(Collected data)
■ ■ ■ ■ ■
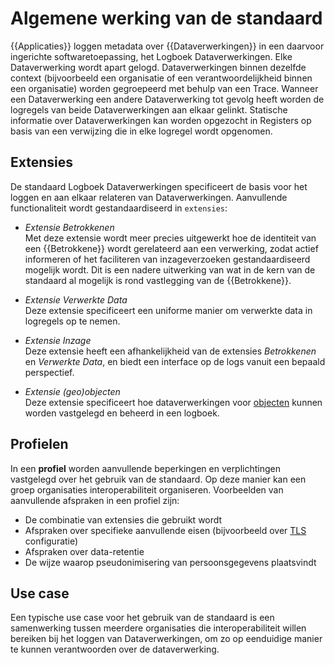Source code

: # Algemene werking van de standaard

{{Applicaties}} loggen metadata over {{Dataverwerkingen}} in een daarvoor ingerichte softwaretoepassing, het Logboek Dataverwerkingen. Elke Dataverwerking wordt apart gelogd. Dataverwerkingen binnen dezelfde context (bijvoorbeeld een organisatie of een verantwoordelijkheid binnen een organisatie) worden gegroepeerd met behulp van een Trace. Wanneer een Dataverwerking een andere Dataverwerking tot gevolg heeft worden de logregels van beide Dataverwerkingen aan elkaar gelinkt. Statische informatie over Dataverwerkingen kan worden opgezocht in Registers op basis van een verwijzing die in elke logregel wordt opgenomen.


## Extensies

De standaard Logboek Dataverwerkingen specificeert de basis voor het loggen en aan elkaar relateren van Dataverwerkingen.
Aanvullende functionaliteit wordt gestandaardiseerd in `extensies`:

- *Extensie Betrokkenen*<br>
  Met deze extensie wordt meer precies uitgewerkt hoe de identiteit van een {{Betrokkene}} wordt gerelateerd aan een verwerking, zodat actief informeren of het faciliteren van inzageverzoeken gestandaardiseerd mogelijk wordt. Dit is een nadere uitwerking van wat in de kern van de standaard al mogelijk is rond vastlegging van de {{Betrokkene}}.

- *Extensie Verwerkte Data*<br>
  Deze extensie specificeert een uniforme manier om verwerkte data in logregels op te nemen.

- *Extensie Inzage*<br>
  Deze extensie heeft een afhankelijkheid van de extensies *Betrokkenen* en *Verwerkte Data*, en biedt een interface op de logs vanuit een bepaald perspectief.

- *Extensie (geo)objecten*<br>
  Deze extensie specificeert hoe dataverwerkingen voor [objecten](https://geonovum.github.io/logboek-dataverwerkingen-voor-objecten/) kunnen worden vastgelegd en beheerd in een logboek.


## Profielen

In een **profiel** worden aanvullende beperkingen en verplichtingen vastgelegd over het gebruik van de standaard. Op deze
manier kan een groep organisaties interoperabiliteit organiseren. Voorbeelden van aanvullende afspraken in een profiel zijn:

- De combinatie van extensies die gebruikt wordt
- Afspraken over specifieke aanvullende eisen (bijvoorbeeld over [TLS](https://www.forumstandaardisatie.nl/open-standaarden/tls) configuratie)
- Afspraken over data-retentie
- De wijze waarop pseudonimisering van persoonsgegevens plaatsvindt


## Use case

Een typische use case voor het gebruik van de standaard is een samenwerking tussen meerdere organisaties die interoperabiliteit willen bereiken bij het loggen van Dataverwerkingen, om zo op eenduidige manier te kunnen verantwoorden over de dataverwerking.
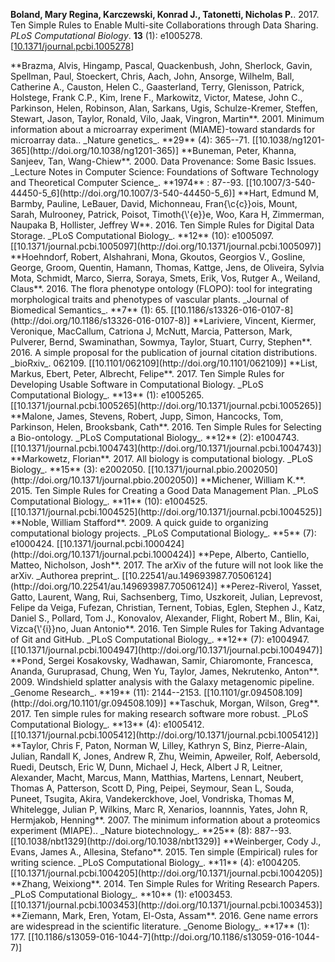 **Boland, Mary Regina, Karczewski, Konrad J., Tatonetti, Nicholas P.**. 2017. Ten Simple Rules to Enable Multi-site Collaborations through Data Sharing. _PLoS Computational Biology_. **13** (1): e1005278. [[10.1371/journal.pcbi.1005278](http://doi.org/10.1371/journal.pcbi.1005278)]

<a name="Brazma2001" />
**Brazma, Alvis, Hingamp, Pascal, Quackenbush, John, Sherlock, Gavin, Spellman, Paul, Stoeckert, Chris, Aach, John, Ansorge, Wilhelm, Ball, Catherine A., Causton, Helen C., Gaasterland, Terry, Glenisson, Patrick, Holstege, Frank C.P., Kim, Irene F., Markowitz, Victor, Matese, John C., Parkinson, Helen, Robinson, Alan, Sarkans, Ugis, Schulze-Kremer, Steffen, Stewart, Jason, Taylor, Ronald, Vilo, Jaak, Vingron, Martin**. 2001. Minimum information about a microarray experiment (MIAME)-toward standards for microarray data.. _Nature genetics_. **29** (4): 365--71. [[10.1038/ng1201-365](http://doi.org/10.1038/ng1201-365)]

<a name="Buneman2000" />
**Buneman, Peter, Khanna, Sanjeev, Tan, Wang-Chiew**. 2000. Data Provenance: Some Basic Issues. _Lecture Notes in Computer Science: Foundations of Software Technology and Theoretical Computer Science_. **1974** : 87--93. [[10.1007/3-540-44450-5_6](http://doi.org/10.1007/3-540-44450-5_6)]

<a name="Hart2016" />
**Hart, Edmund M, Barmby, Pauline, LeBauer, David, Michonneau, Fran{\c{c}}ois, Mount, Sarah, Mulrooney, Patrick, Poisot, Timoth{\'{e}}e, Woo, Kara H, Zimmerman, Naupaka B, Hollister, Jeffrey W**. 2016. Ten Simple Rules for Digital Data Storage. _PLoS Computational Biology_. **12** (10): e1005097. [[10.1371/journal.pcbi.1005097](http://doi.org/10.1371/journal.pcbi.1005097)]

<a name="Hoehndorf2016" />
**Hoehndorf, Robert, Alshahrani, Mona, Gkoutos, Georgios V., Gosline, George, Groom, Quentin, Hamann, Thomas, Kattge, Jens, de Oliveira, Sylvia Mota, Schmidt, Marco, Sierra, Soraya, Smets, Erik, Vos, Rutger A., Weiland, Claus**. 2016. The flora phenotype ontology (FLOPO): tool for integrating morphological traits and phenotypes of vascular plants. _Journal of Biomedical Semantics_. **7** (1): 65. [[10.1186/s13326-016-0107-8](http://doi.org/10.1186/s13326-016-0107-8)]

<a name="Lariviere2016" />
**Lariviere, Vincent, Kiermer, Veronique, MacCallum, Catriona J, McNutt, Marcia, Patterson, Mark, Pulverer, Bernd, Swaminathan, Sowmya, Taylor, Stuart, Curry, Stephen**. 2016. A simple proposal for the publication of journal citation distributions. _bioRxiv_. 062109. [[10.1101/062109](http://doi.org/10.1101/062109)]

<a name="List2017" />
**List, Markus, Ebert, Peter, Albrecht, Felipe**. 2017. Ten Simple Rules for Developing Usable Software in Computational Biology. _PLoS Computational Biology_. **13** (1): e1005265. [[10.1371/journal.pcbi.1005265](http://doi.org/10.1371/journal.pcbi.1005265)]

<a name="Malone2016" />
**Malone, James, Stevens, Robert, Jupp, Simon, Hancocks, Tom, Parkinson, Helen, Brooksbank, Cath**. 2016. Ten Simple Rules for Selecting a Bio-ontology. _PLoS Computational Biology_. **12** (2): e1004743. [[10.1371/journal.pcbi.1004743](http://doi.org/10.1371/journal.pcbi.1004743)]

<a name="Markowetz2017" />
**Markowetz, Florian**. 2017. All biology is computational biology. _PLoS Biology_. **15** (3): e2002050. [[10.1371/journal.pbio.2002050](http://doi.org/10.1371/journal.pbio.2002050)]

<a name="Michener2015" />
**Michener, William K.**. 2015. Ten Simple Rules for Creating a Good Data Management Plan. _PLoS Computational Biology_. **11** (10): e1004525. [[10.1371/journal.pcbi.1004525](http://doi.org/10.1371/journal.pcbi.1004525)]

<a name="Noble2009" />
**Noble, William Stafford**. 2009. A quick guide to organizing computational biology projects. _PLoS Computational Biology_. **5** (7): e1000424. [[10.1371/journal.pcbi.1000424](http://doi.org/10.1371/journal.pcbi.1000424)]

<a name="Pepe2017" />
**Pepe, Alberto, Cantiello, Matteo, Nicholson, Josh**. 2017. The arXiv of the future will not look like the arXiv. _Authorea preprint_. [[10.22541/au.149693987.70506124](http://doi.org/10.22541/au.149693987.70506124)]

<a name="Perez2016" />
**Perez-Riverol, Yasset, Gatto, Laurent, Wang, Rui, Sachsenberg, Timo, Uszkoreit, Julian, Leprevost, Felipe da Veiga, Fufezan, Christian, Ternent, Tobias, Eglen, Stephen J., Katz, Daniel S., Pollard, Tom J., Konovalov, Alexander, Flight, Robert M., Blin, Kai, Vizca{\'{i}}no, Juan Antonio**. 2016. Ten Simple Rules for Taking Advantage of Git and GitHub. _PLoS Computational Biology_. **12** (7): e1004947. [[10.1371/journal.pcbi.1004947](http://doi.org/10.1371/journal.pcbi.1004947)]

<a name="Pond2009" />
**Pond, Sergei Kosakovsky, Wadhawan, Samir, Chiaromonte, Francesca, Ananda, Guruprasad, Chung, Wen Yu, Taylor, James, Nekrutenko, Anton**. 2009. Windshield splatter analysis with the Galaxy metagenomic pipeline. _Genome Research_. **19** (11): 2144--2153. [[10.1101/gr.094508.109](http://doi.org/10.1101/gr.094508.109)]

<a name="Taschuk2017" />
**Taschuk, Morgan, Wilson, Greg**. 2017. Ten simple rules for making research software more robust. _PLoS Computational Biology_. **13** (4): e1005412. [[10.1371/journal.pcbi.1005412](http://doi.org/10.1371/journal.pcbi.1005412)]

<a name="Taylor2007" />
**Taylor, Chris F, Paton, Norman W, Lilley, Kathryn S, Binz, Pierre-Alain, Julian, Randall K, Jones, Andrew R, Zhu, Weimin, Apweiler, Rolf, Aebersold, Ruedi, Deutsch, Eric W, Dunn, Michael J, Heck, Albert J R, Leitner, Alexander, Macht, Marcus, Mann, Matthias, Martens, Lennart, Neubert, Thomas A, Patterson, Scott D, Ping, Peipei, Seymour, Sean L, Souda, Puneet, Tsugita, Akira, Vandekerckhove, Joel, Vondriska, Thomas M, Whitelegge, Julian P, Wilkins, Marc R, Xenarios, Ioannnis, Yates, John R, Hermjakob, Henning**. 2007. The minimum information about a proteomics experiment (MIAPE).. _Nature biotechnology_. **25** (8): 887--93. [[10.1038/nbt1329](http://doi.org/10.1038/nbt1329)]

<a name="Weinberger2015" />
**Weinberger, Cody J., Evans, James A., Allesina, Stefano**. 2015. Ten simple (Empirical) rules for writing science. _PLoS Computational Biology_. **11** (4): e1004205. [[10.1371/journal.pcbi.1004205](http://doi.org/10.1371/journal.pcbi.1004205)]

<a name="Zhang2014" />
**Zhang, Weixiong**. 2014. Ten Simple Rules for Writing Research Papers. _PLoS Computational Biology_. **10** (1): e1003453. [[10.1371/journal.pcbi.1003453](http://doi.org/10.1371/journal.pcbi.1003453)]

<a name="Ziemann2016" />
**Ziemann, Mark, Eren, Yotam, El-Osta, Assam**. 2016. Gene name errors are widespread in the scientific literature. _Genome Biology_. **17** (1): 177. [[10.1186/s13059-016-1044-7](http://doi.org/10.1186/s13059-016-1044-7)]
■ ■ ■ ■ ■
Required action.
Collect each line above holding the string "vastgelegd".

Task result.
  Deze extensie specificeert hoe dataverwerkingen voor [objecten](https://geonovum.github.io/logboek-dataverwerkingen-voor-objecten/) kunnen worden vastgelegd en beheerd in een logboek.
In een **profiel** worden aanvullende beperkingen en verplichtingen vastgelegd over het gebruik van de standaard. Op deze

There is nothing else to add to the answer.